In sum, John represents a later theological “overlay” on the Jesus story, not the original apostolic testimony. Its inclusion in the canon owes much to the triumph of the Orthodox Church in marrying this Gospel’s high theology with its developing dogmas. But if we are seeking the “faith once delivered to the saints” (Jude 1:3), we must acknowledge that John’s Gospel deviates from that apostolic faith as reflected in Luke and Paul. Luke-Acts presents Jesus as “a man attested by God” (Acts 2:22) whom God raised and exalted – a Christology of an anointed human Messiah. Paul likewise preaches “one God and one mediator between God and men, the man Christ Jesus” (1Tim 2:5) and consistently distinguishes Jesus from God the Father. John, however, opens with “the Word was God… and the Word became flesh” – a statement that would have sounded alien to the earliest Jewish believers in Jesus. It introduces a metaphysical Jesus that the likes of Peter, James, and Paul never taught publicly in Scripture. To put it starkly: if Luke-Acts and Paul represent the apostolic baseline, the Gospel of John is an outlier. It is a beautiful work of theology in its own right, but its authority and authenticity as a record of apostolic truth are highly suspect. Any “correction” of the canon to its apostolic core would have to seriously reconsider the inclusion of John.

The Gospel of Mark – An Amped-Up Remix

The Gospel of Mark is often assumed to be the earliest Gospel, but evidence points to Luke being written first (as Luke’s own prologue hints) and Mark coming later as a creative reworking. In fact, Mark reads like a novelized remix of material from Luke – a kind of abridged retelling with added flair. Far from being a straightforward apostolic memoir, Mark shows signs of being a derivative account, pieced together by someone using Luke and perhaps other sources, and embellishing them for effect. It has long been noted that 95% of Mark’s content appears in the Gospel of Matthew and about 50% of Mark’s words are found verbatim in Matthew. This indicates Matthew’s author had Mark in front of him. But intriguingly, Luke contains much of the same material as Mark as well – often in a more primitive form. The theory of Lukan Priority holds that Mark actually used Luke (or an earlier version of Luke) as his main source, trimming and altering it. Scholars who defend this view point to numerous “minor agreements” where Matthew and Luke align against Mark, suggesting Mark is the odd man out who edited something they both saw. They also highlight Mark’s peculiar grammatical and stylistic changes that make better sense as editorial additions to Luke’s text.

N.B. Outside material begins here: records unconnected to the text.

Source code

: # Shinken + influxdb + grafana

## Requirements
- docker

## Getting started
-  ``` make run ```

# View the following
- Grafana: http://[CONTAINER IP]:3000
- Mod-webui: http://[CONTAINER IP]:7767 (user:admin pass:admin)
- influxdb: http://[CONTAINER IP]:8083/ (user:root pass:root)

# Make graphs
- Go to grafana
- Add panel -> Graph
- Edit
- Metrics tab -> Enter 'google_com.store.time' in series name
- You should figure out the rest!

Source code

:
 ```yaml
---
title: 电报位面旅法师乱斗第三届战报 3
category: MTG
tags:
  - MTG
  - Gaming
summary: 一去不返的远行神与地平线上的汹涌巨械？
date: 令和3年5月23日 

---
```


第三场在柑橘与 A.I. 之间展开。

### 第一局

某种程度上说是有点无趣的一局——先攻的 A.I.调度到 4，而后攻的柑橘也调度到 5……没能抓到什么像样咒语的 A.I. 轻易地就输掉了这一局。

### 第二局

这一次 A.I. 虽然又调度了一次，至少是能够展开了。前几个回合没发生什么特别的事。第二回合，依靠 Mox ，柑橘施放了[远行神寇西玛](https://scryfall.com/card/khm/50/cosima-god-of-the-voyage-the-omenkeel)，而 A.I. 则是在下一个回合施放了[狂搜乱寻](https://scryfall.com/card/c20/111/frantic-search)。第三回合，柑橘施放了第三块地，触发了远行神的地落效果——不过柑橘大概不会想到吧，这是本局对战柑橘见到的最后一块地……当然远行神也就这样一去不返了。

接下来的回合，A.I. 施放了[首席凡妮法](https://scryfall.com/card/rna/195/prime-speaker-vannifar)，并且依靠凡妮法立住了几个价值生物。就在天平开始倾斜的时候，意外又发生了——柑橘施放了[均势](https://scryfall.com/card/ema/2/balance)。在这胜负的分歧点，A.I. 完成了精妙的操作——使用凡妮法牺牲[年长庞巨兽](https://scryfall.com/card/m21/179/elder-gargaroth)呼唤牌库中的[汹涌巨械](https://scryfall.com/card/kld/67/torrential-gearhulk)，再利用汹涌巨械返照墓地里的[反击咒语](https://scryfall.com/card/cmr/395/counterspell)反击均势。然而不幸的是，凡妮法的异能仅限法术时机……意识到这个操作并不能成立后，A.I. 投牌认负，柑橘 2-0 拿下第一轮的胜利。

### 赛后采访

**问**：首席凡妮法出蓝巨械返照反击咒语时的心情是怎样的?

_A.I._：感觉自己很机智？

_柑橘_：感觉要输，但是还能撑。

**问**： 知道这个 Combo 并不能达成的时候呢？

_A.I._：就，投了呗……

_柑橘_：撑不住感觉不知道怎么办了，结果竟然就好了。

What kind of editorial changes? Mark’s Gospel is noticeably more rough, vivid, and colloquial in Greek than Luke’s refined style – but it’s not just “rough” in a primitive sense; it’s deliberately punchy and dramatic. Analysts have described Mark as writing almost like a “graphic novel”, with a rapid-fire narrative (“immediately… immediately…” occurs over 40 times) and colorful details. Mark loves to amplify scenes with emotion – for example, where Luke might simply state an event, Mark might add that the crowd “was utterly astounded” or that Jesus looked around “with anger.” Integrity Syndicate’s research has catalogued dozens of places where Mark expanded or sensationalized stories found in Luke (IssuesWithMark.com). In fact, in 65% of the parallel passages where Mark can be compared to Luke, Mark’s version is longer and more elaborate, averaging 44% longer than Luke’s account. This pattern of “add-on” storytelling suggests Mark is not preserving an earlier tradition so much as adding flourish to a received tradition.

Some striking examples: Only Mark mentions a mysterious young man fleeing naked at Jesus’ arrest (Mark 14:51–52) – a curious detail absent from Luke or Matthew, likely a literary creation. Mark alone gives extra graphic description of Jesus’ encounters, like spitting on the ground to heal a blind man (Mark 8:23) or Jesus looking “around at them with anger” before a healing (Mark 3:5) – details Luke omits.

Mark also appears to have been the least copied Gospel in the second and third centuries. Early Christians seem to have preferred Matthew and Luke, and Mark was so neglected that we have only one surviving fragment likely from before 250 A.D.. Several scholars note that Mark’s text is so poorly attested in Greek that modern editors rely on early Latin translations to reconstruct some verses. All this implies Mark was not widely regarded as an authoritative account in the first few centuries. It gained prominence later, especially in modern scholarship’s eyes, due to the Markan Priority theory – but if that theory is wrong (and the evidence for Luke-first is strong), then Mark is exposed as a secondary work.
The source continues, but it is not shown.